* [Instructions for the task]: Scan the listing below for the word "based", then copy each line that has it.

* [Extracted entries]:
====

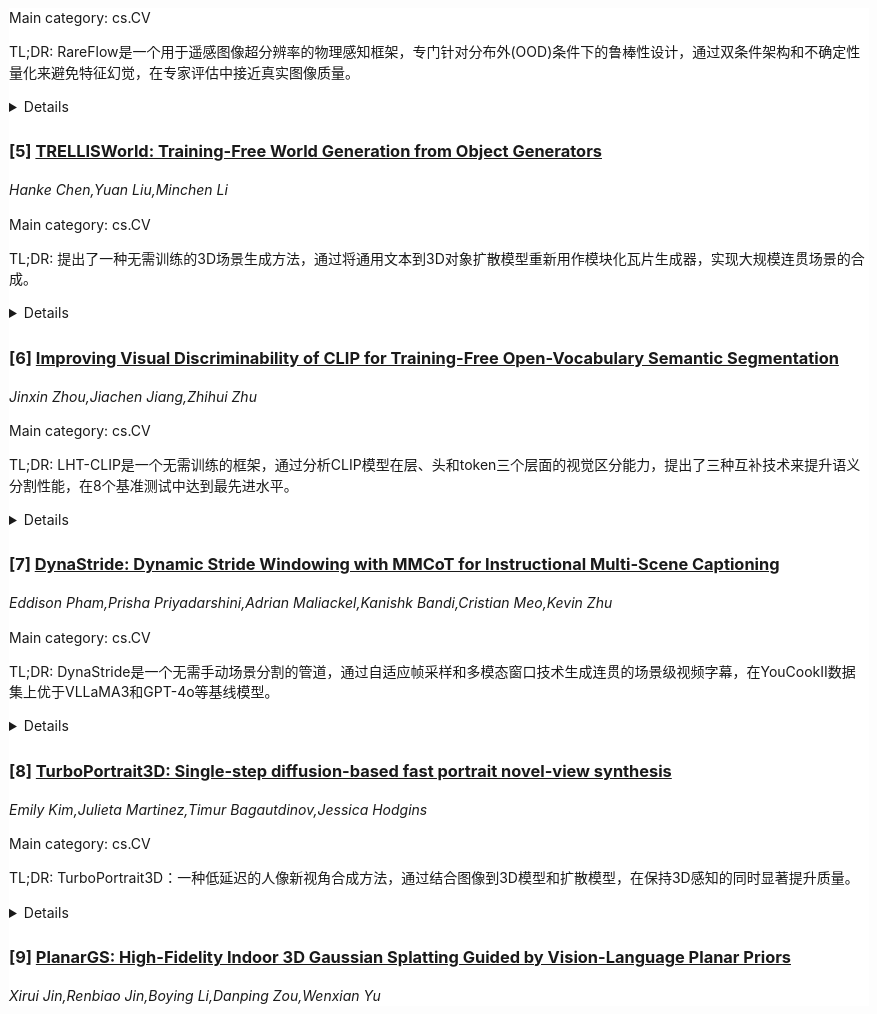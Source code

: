 Main category: cs.CV

TL;DR: RareFlow是一个用于遥感图像超分辨率的物理感知框架，专门针对分布外(OOD)条件下的鲁棒性设计，通过双条件架构和不确定性量化来避免特征幻觉，在专家评估中接近真实图像质量。


<details><summary>Details</summary></details>


### [5] [TRELLISWorld: Training-Free World Generation from Object Generators](https://arxiv.org/abs/2510.23880)
*Hanke Chen,Yuan Liu,Minchen Li*

Main category: cs.CV

TL;DR: 提出了一种无需训练的3D场景生成方法，通过将通用文本到3D对象扩散模型重新用作模块化瓦片生成器，实现大规模连贯场景的合成。


<details><summary>Details</summary></details>


### [6] [Improving Visual Discriminability of CLIP for Training-Free Open-Vocabulary Semantic Segmentation](https://arxiv.org/abs/2510.23894)
*Jinxin Zhou,Jiachen Jiang,Zhihui Zhu*

Main category: cs.CV

TL;DR: LHT-CLIP是一个无需训练的框架，通过分析CLIP模型在层、头和token三个层面的视觉区分能力，提出了三种互补技术来提升语义分割性能，在8个基准测试中达到最先进水平。


<details><summary>Details</summary></details>


### [7] [DynaStride: Dynamic Stride Windowing with MMCoT for Instructional Multi-Scene Captioning](https://arxiv.org/abs/2510.23907)
*Eddison Pham,Prisha Priyadarshini,Adrian Maliackel,Kanishk Bandi,Cristian Meo,Kevin Zhu*

Main category: cs.CV

TL;DR: DynaStride是一个无需手动场景分割的管道，通过自适应帧采样和多模态窗口技术生成连贯的场景级视频字幕，在YouCookII数据集上优于VLLaMA3和GPT-4o等基线模型。


<details><summary>Details</summary></details>


### [8] [TurboPortrait3D: Single-step diffusion-based fast portrait novel-view synthesis](https://arxiv.org/abs/2510.23929)
*Emily Kim,Julieta Martinez,Timur Bagautdinov,Jessica Hodgins*

Main category: cs.CV

TL;DR: TurboPortrait3D：一种低延迟的人像新视角合成方法，通过结合图像到3D模型和扩散模型，在保持3D感知的同时显著提升质量。


<details><summary>Details</summary></details>


### [9] [PlanarGS: High-Fidelity Indoor 3D Gaussian Splatting Guided by Vision-Language Planar Priors](https://arxiv.org/abs/2510.23930)
*Xirui Jin,Renbiao Jin,Boying Li,Danping Zou,Wenxian Yu*

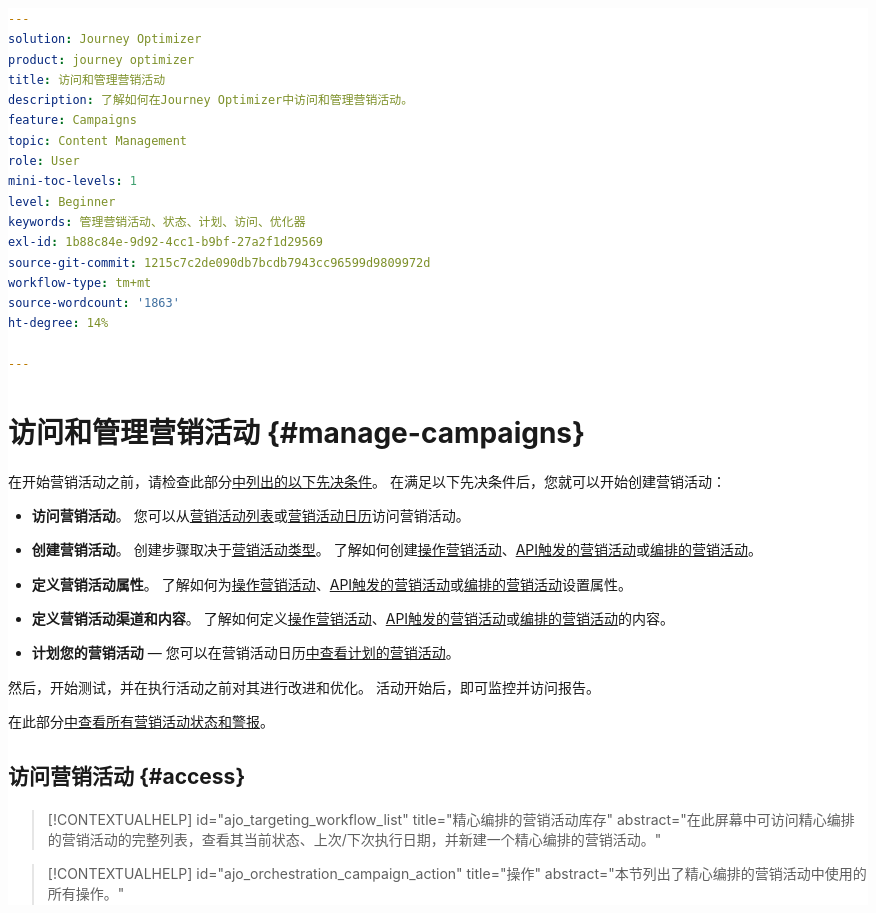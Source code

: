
 ```yaml
---
solution: Journey Optimizer
product: journey optimizer
title: 访问和管理营销活动
description: 了解如何在Journey Optimizer中访问和管理营销活动。
feature: Campaigns
topic: Content Management
role: User
mini-toc-levels: 1
level: Beginner
keywords: 管理营销活动、状态、计划、访问、优化器
exl-id: 1b88c84e-9d92-4cc1-b9bf-27a2f1d29569
source-git-commit: 1215c7c2de090db7bcdb7943cc96599d9809972d
workflow-type: tm+mt
source-wordcount: '1863'
ht-degree: 14%

---
```


# 访问和管理营销活动 {#manage-campaigns}

在开始营销活动之前，请检查此部分[中列出的以下先决条件](get-started-with-campaigns.md#permissions)。 在满足以下先决条件后，您就可以开始创建营销活动：

* **访问营销活动**。 您可以从[营销活动列表](#access)或[营销活动日历](#calendar)访问营销活动。

* **创建营销活动**。 创建步骤取决于[营销活动类型](get-started-with-campaigns.md#get-started-with-campaigns)。 了解如何创建[操作营销活动](../campaigns/create-campaign.md)、[API触发的营销活动](../campaigns/api-triggered-campaigns.md)或[编排的营销活动](../orchestrated/create-orchestrated-campaign.md)。

* **定义营销活动属性**。 了解如何为[操作营销活动](../campaigns/campaign-properties.md)、[API触发的营销活动](../campaigns/api-triggered-campaign-properties.md)或[编排的营销活动](../orchestrated/create-orchestrated-campaign.md)设置属性。

* **定义营销活动渠道和内容**。 了解如何定义[操作营销活动](../campaigns/campaign-content.md)、[API触发的营销活动](../campaigns/api-triggered-campaign-content.md)或[编排的营销活动](../orchestrated/orchestrate-activities.md)的内容。

* **计划您的营销活动** — 您可以在营销活动日历[中查看计划的营销活动](#calendar)。

然后，开始测试，并在执行活动之前对其进行改进和优化。 活动开始后，即可监控并访问报告。

在此部分[中查看所有营销活动状态和警报](#statuses)。


## 访问营销活动 {#access}

>[!CONTEXTUALHELP]
>id="ajo_targeting_workflow_list"
>title="精心编排的营销活动库存"
>abstract="在此屏幕中可访问精心编排的营销活动的完整列表，查看其当前状态、上次/下次执行日期，并新建一个精心编排的营销活动。"

>[!CONTEXTUALHELP]
>id="ajo_orchestration_campaign_action"
>title="操作"
>abstract="本节列出了精心编排的营销活动中使用的所有操作。"
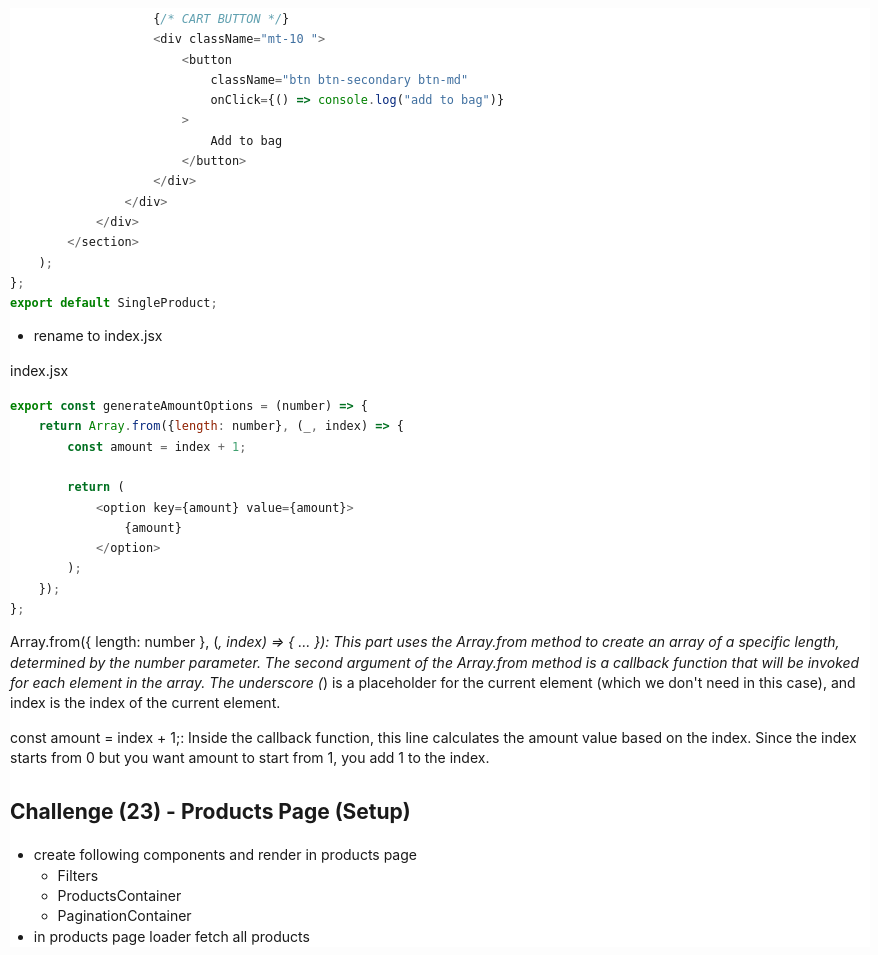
 ```js
                    {/* CART BUTTON */}
                    <div className="mt-10 ">
                        <button
                            className="btn btn-secondary btn-md"
                            onClick={() => console.log("add to bag")}
                        >
                            Add to bag
                        </button>
                    </div>
                </div>
            </div>
        </section>
    );
};
export default SingleProduct;
```



- rename to index.jsx

index.jsx

```js
export const generateAmountOptions = (number) => {
    return Array.from({length: number}, (_, index) => {
        const amount = index + 1;

        return (
            <option key={amount} value={amount}>
                {amount}
            </option>
        );
    });
};
```

Array.from({ length: number }, (_, index) => { ... }): This part uses the Array.from method to create an array of a
specific length, determined by the number parameter. The second argument of the Array.from method is a callback function
that will be invoked for each element in the array. The underscore (_) is a placeholder for the current element (which
we don't need in this case), and index is the index of the current element.

const amount = index + 1;: Inside the callback function, this line calculates the amount value based on the index. Since
the index starts from 0 but you want amount to start from 1, you add 1 to the index.

## Challenge (23) - Products Page (Setup)

- create following components and render in products page
    - Filters
    - ProductsContainer
    - PaginationContainer
- in products page loader fetch all products
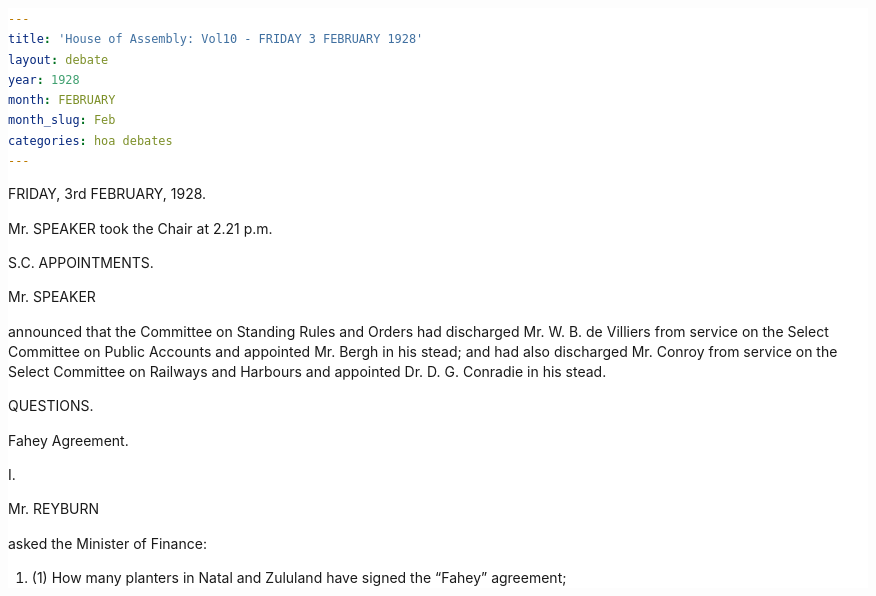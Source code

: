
 ```yaml
---
title: 'House of Assembly: Vol10 - FRIDAY 3 FEBRUARY 1928'
layout: debate
year: 1928
month: FEBRUARY
month_slug: Feb
categories: hoa debates
---
```


<debateSection name="#opening">

<heading>FRIDAY, 3rd FEBRUARY, 1928.</heading>

<prayers>

<narrative>

Mr. SPEAKER took the Chair at <recordedTime time="1928-02-03T14:21:00">2.21 p.m.</recordedTime>

</narrative>

</prayers>

<debateSection name="#s_c_appointments">

<heading>S.C. APPOINTMENTS.</heading>

<speech by="#speaker">

<from>Mr. <person refersTo="hansard_za">SPEAKER</person></from>

<p>announced that the Committee on Standing Rules and Orders had discharged Mr. W. B. de Villiers from service on the Select Committee on Public Accounts and appointed Mr. Bergh in his stead; and had also discharged Mr. Conroy from service on the Select Committee on Railways and Harbours and appointed Dr. D. G. Conradie in his stead.</p>

</speech>

</debateSection>

<debateSection name="#questions">

<heading>QUESTIONS.</heading>

<oralStatements>

<heading>Fahey Agreement.</heading>

<question by="#reyburn" to="#minister_of_finance">

<num>I.</num>

<from>Mr. REYBURN</from>

<p>asked the Minister of Finance:</p>

<ol>

<li>(1) How many planters in Natal and Zululand have signed the &#x201C;Fahey&#x201D; agreement;</li>
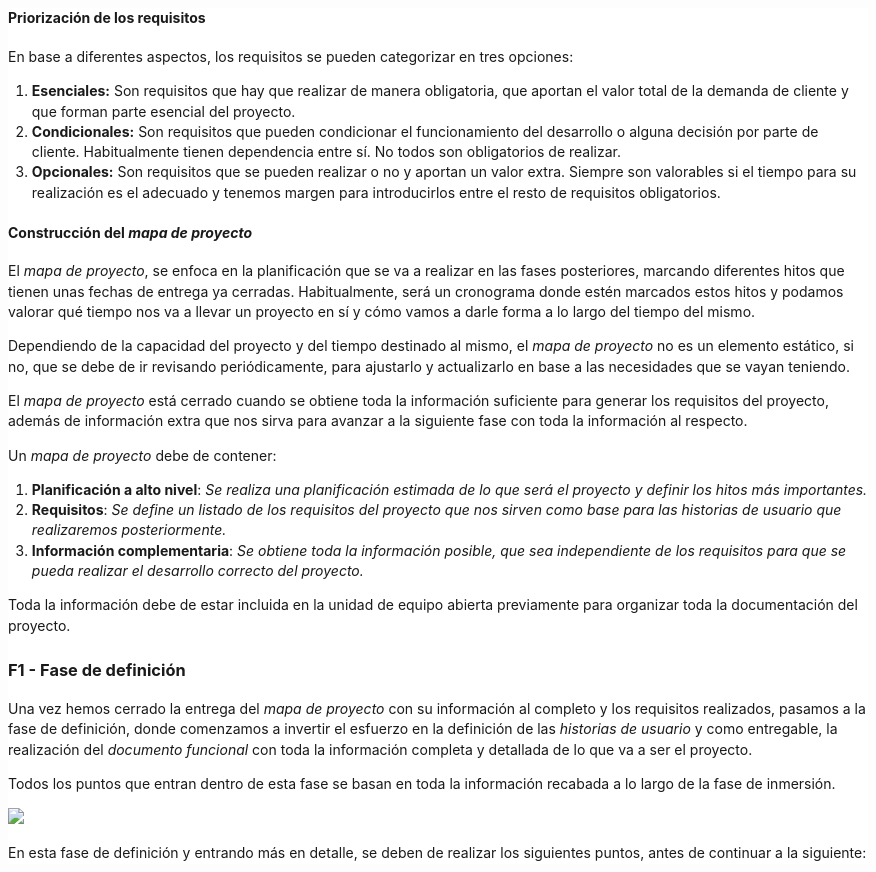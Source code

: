 
#### Priorización de los requisitos

En base a diferentes aspectos, los requisitos se pueden categorizar en tres opciones:

1. **Esenciales:** Son requisitos que hay que realizar de manera obligatoria, que aportan el valor total de la demanda de cliente y que forman parte esencial del proyecto.
2. **Condicionales:** Son requisitos que pueden condicionar el funcionamiento del desarrollo o alguna decisión por parte de cliente. Habitualmente tienen dependencia entre sí. No todos son obligatorios de realizar.
3. **Opcionales:** Son requisitos que se pueden realizar o no y aportan un valor extra. Siempre son valorables si el tiempo para su realización es el adecuado y tenemos margen para introducirlos entre el resto de requisitos obligatorios.


#### Construcción del _mapa de proyecto_

El _mapa de proyecto_, se enfoca en la planificación que se va a realizar en las fases posteriores, marcando diferentes hitos que tienen unas fechas de entrega ya cerradas. Habitualmente, será un cronograma donde estén marcados estos hitos y podamos valorar qué tiempo nos va a llevar un proyecto en sí y cómo vamos a darle forma a lo largo del tiempo del mismo.

Dependiendo de la capacidad del proyecto y del tiempo destinado al mismo, el _mapa de proyecto_ no es un elemento estático, si no, que se debe de ir revisando periódicamente, para ajustarlo y actualizarlo en base a las necesidades que se vayan teniendo.

El _mapa de proyecto_ está cerrado cuando se obtiene toda la información suficiente para generar los requisitos del proyecto, además de información extra que nos sirva para avanzar a la siguiente fase con toda la información al respecto.

Un _mapa de proyecto_ debe de contener:

1. **Planificación a alto nivel**: _Se realiza una planificación estimada de lo que será el proyecto y definir los hitos más importantes._
2. **Requisitos**: _Se define un listado de los requisitos del proyecto que nos sirven como base para las historias de usuario que realizaremos posteriormente._
3. **Información complementaria**: _Se obtiene toda la información posible, que sea independiente de los requisitos para que se pueda realizar el desarrollo correcto del proyecto._

Toda la información debe de estar incluida en la unidad de equipo abierta previamente para organizar toda la documentación del proyecto.


### F1 - Fase de definición

Una vez hemos cerrado la entrega del _mapa de proyecto_ con su información al completo y los requisitos realizados, pasamos a la fase de definición, donde comenzamos a invertir el esfuerzo en la definición de las _historias de usuario_ y como entregable, la realización del _documento funcional_ con toda la información completa y detallada de lo que va a ser el proyecto.

Todos los puntos que entran dentro de esta fase se basan en toda la información recabada a lo largo de la fase de inmersión.

![](/images/qap/fase-de-definicion.png)

En esta fase de definición y entrando más en detalle, se deben de realizar los siguientes puntos, antes de continuar a la siguiente:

====

* [Exercise response]:
### [8] [TurboPortrait3D: Single-step diffusion-based fast portrait novel-view synthesis](https://arxiv.org/abs/2510.23929)
const amount = index + 1;: Inside the callback function, this line calculates the amount value based on the index. Since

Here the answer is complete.